Kwame Brathwaite | "The Year in Black Art: A Wealth of Blockbuster Exhibitions"

ARTnews

Kwame Brathwaite’s photography produced an Afro-diasporic shift in thinking about the physical characteristics of Blackness. His 2023 exhibition at the Art Institute of Chicago, “Kwame Brathwaite: Things Well Worth Waiting For” (named after a review the photographer penned about Stevie Wonder’s album Songs in the Key of Life), surveys a 20-year span of the artist’s work.

 

Grace Deveney, curator of the exhibition, told a PBS outlet, “He’s essentially synonymous with the Black Is Beautiful movement, in developing the aesthetic that we associate with it and creating the images that allow us to look back and understand its trajectory.”

 

The exhibition that occupied two galleries at the museum displayed a broad swath of Brathwaite’s work, including  magazine photography and articles, album covers, and color slides from the 1960s to the 1980s.

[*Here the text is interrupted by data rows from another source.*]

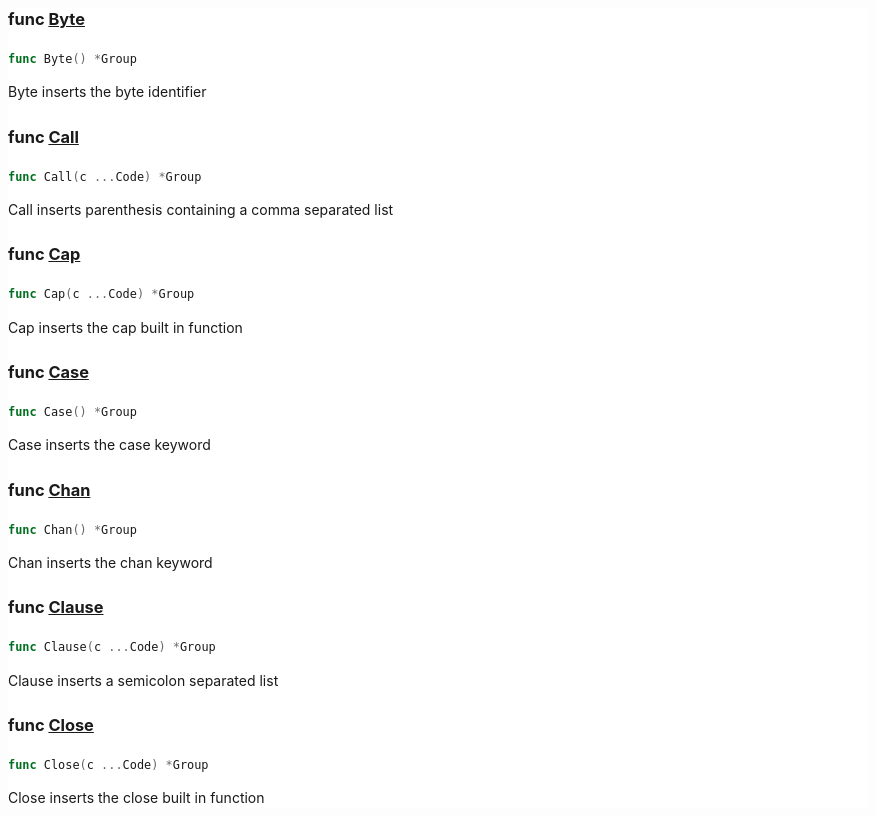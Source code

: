 
### <a name="Byte">func</a> [Byte](/src/target/generated.go?s=4367:4385#L197)
``` go
func Byte() *Group
```
Byte inserts the byte identifier


### <a name="Call">func</a> [Call](/src/target/generated.go?s=2688:2715#L118)
``` go
func Call(c ...Code) *Group
```
Call inserts parenthesis containing a comma separated list


### <a name="Cap">func</a> [Cap](/src/target/generated.go?s=22420:22446#L1103)
``` go
func Cap(c ...Code) *Group
```
Cap inserts the cap built in function


### <a name="Case">func</a> [Case](/src/target/generated.go?s=15066:15084#L729)
``` go
func Case() *Group
```
Case inserts the case keyword


### <a name="Chan">func</a> [Chan](/src/target/generated.go?s=16871:16889#L824)
``` go
func Chan() *Group
```
Chan inserts the chan keyword


### <a name="Clause">func</a> [Clause](/src/target/generated.go?s=897:926#L38)
``` go
func Clause(c ...Code) *Group
```
Clause inserts a semicolon separated list


### <a name="Close">func</a> [Close](/src/target/generated.go?s=22740:22768#L1116)
``` go
func Close(c ...Code) *Group
```
Close inserts the close built in function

Because most of Brathwaite’s work was commercial in nature, much of this material was on view in an exhibition for the first time.

 

In 1974 Brathwaite traveled with the Jackson Five to Africa to document their tour, and in the same year he photographed Muhammad Ali and George Foreman’s “Rumble in the Jungle” boxing match in the Democratic Republic of Congo. He was also a photographer of album covers for the iconic jazz label Blue Note Records. And he photographed legends, including Bob Marley, Thelonius Monk, Cicely Tyson, and many others.

 

In addition to the star power that his camera captured, he also documented the social and cultural dynamics of his time in photographs that depicted Black people as beautiful. Sadly, Brathwaite passed away five weeks after the exhibition opened.